Determine the number of common characters between the two strings. In order for characters to be considered common, they must be within one-half the length of the shorter string.
Determine the number of transpositions. A transposition means a character from the first string is out of order with the corresponding common character from the second string.

Advanced Generic String Comparator (ua)

This comparison function is based on the standard uncertainty comparison function, u, with variants of Winkler/Lynch and McLaughlin. It has additional features to handle specific differences between fields, such as key punch and visual memory errors. Each feature makes use of the information made available from previous features. This comparison function takes no parameters. The following features are included in the advanced uncertainty function.

The function determines each character in exact agreement and then assigns a value of 1.0 to each agreeing character. It then determines each disagreeing but similar character and assigns a value of 0.3 to each. Similar characters might occur because of scanning errors (for example, “1” the number versus “l” the letter) or keypunch errors (for example, “S” versus “D”).
The function gives increased value to agreement on the beginning characters of a string. The algorithm adjusts the weighting value up by a fixed amount if the first four characters in each string agree; it adjusts the weighting value up by smaller value if only the first three, two, or one characters agree.
The function adjusts the string comparison value if the strings are longer than six characters and more than half of the characters after the fourth character agree.

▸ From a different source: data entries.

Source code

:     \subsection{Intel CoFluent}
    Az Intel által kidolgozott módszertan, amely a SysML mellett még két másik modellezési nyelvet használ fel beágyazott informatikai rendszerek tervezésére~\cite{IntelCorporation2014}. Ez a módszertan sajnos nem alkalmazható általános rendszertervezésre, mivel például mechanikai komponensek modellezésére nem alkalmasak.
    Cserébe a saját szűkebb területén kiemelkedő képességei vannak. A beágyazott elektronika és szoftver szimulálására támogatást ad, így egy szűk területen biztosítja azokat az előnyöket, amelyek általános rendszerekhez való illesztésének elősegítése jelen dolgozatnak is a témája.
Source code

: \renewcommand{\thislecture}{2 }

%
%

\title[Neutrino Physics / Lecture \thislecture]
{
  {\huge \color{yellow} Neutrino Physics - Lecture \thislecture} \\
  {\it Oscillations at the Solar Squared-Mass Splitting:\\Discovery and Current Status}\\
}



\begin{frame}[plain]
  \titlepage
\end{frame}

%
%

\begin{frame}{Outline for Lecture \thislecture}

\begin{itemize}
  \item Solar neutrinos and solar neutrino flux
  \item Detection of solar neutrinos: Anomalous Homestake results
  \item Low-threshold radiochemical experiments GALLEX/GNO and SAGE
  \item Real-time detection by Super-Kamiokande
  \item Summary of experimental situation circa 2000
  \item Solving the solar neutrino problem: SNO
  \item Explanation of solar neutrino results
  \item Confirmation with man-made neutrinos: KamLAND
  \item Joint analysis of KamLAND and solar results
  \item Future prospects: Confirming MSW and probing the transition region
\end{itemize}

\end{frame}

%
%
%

Simplified String Comparator (us)

This comparison function is a custom version of a generic string comparison function. It is similar to the basic uncertainty comparison function, u, but processes data in a more simple and efficient manner, improving processing speed. The agreement weights generated by this comparison function decrease in a more uniform manner for each difference found between two fields.

Like the basic uncertainty function, the simplex function takes into account such uncertainty factors as string length, transpositions, key punch errors, and visual memory errors. Unlike the uncertainty comparison function (“u”), this function handles diacritical marks. This comparison function takes no parameters.

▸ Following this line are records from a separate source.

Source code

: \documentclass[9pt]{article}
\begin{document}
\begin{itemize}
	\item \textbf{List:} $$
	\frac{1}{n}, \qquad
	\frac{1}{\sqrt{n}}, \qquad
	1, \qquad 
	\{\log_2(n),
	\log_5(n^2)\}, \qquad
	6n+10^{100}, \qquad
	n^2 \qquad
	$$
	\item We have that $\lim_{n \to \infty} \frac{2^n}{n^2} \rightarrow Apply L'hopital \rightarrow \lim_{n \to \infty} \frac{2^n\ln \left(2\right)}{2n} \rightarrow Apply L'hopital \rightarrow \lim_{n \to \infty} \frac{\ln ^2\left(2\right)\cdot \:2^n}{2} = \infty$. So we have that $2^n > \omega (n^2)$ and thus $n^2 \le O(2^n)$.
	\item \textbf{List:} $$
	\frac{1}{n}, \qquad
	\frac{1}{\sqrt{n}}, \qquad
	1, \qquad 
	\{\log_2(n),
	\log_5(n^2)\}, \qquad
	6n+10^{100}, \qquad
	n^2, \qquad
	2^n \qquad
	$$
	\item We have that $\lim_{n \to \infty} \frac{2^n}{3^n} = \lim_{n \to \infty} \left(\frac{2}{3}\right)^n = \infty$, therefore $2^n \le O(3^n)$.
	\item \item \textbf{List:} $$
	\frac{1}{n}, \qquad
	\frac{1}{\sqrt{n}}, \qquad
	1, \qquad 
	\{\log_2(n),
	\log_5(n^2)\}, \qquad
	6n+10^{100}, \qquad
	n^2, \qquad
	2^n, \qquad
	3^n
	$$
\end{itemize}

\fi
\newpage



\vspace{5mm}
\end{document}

Simplified String Comparator - FirstName (uf)

This comparison function is designed specifically for matching on first name fields, and is based on the simplex uncertainty comparison function, us. This comparison function analyzes the string and then adjusts the weight based on statistical data. This comparison function takes no parameters.

Simplified String Comparator - LastName (ul)

This comparison function is designed specifically for matching on last name fields, and is based on the simplex uncertainty comparison function, us. This comparison function analyzes the string and then adjusts the weight based on statistical data. This comparison function takes no parameters.

Simplified String Comparator - House Numbers (un)

This comparison function is designed specifically for matching on house numbers, and is based on the simplex uncertainty comparison function, u. This comparison function analyzes the string and then adjusts the weight based on statistical data. This comparison function takes no parameters.

Language-specific String Comparator (usu)

This comparison function is a custom version of a generic string comparison function. It is similar to the simplex uncertainty comparison function, us, but is based in Unicode to enable multilingual support. This locale-oriented comparator recognizes the nuances of each language and supports the complexities and subtleties of each. For example, when configured to use the German language set, the function recognizes “ß” and “ss” as equivalent. Like the simplex uncertainty function, the Unicode function takes into account such uncertainty factors as string length, transpositions, key punch errors, and visual memory errors. This comparison function takes the parameter described in Table 38.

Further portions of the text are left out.